A sua observação talvez reflectisse a revelação do seu pai, Keith Murdoch, de que as tropas australianas estavam a ser sacrificadas desnecessariamente nas costas de Gallipoli por comandantes britânicos incompetentes. Os britânicos tentaram calá-lo, mas Keith Murdoch não se deixou silenciar e os seus esforços levaram ao fim da campanha desastrosa de Gallipoli.
Quase um século depois, a WikiLeaks está também a publicar destemidamente factos que precisam de ser publicados.
Cresci numa cidade rural de Queensland, onde as pessoas diziam o que lhes ia na alma de forma franca. Desconfiavam dum governo grande, como algo que pode ser corrompido se não for vigiado cuidadosamente. Os dias negros da corrupção no governo de Queensland, antes do inquérito Fitzgerald, são testemunho do que acontece quando os políticos amordaçam os meios de comunicação para não informarem a verdade.
Essas coisas calaram-me fundo. A WikiLeaks foi criada em torno desses valores centrais. A ideia, concebida na Austrália, era usar tecnologias Internet em novas formas de informar a verdade.
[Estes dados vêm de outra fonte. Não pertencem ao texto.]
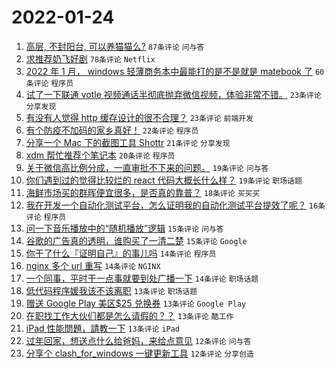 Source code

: # 2022-01-24

1. [高层, 不封阳台, 可以养猫猫么?](https://www.v2ex.com/t/830181) `87条评论` `问与答`
1. [求推荐奶飞好剧](https://www.v2ex.com/t/830193) `78条评论` `Netflix`
1. [2022 年 1 月， windows 轻薄商务本中最能打的是不是就是 matebook 了](https://www.v2ex.com/t/830186) `60条评论` `程序员`
1. [试了一下联通 votle 视频通话半彻底抛弃微信视频，体验非常不错。](https://www.v2ex.com/t/830252) `23条评论` `分享发现`
1. [有没有人觉得 http 缓存设计的很不合理？](https://www.v2ex.com/t/830203) `23条评论` `前端开发`
1. [有个防疫不加码的家乡真好！](https://www.v2ex.com/t/830264) `22条评论` `程序员`
1. [分享一个 Mac 下的截图工具 Shottr](https://www.v2ex.com/t/830172) `21条评论` `分享发现`
1. [xdm 帮忙推荐个笔记本](https://www.v2ex.com/t/830179) `20条评论` `程序员`
1. [关于微信高比例分成，一直审批不下来的问题。](https://www.v2ex.com/t/830229) `19条评论` `问与答`
1. [你们遇到过的觉得比较烂的 react 代码大概长什么样？](https://www.v2ex.com/t/830183) `19条评论` `职场话题`
1. [海鲜市场买的群晖便宜很多，是否真的靠普？](https://www.v2ex.com/t/830171) `18条评论` `买买买`
1. [我在开发一个自动化测试平台，怎么证明我的自动化测试平台提效了呢？](https://www.v2ex.com/t/830228) `16条评论` `程序员`
1. [问一下音乐播放中的“随机播放”逻辑](https://www.v2ex.com/t/830242) `15条评论` `问与答`
1. [谷歌的广告真的透明，谁购买了一清二楚](https://www.v2ex.com/t/830196) `15条评论` `Google`
1. [你干了什么『证明自己』的事儿吗](https://www.v2ex.com/t/830257) `14条评论` `程序员`
1. [nginx 多个 url 重写](https://www.v2ex.com/t/830235) `14条评论` `NGINX`
1. [一个同事，平时干一点事就要到处广播一下](https://www.v2ex.com/t/830199) `14条评论` `职场话题`
1. [低代码程序媛我该不该离职](https://www.v2ex.com/t/830271) `13条评论` `职场话题`
1. [赠送 Google Play 美区$25 兑换券](https://www.v2ex.com/t/830232) `13条评论` `Google Play`
1. [在职找工作大伙们都是怎么请假的？？](https://www.v2ex.com/t/830191) `13条评论` `酷工作`
1. [iPad 性能問題，請教一下](https://www.v2ex.com/t/830180) `13条评论` `iPad`
1. [过年回家，想送点什么给爸妈，来给点意见](https://www.v2ex.com/t/830207) `12条评论` `问与答`
1. [分享个 clash_for_windows 一键更新工具](https://www.v2ex.com/t/830173) `12条评论` `分享创造`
A WikiLeaks cunhou um novo tipo do jornalismo: o jornalismo científico. Trabalhamos com outros serviços informativos para trazer as notícias às pessoas, mas também para provar que é verdade. O jornalismo científico permite-nos ler uma história nas notícias, a seguir clicar online para ver o documento original em que é baseada. Dessa forma podemos ajuizar por nós mesmos: a história é verdadeira? O jornalista informou-nos com precisão?
As sociedades democráticas precisam de meios de comunicação fortes e a WikiLeaks é uma parte desses meios. Os meios de comunicação ajudam a que o governo se mantenha honesto. A WikiLeaks revelou algumas verdades difíceis sobre as guerras do Iraque e do Afeganistão e sobre histórias incompletas da corrupção corporativa.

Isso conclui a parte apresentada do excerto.